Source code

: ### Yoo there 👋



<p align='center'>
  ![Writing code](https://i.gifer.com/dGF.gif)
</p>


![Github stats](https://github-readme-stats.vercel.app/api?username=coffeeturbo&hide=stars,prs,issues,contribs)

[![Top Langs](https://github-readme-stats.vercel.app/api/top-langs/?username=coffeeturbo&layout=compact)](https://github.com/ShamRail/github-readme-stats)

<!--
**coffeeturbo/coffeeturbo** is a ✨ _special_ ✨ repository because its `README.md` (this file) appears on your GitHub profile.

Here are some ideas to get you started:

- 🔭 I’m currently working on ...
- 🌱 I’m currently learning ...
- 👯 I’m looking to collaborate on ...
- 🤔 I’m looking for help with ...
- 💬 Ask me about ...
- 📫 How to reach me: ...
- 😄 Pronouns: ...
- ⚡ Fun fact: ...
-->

### What the task asks
Print, exactly as given, the lines from the one with "- 🔭 I’m currently working on ..." through the last line of the material above, and no others.

### Response to this exercise
- 🔭 I’m currently working on ...
- 🌱 I’m currently learning ...
- 👯 I’m looking to collaborate on ...
- 🤔 I’m looking for help with ...
- 💬 Ask me about ...
- 📫 How to reach me: ...
- 😄 Pronouns: ...
- ⚡ Fun fact: ...
-->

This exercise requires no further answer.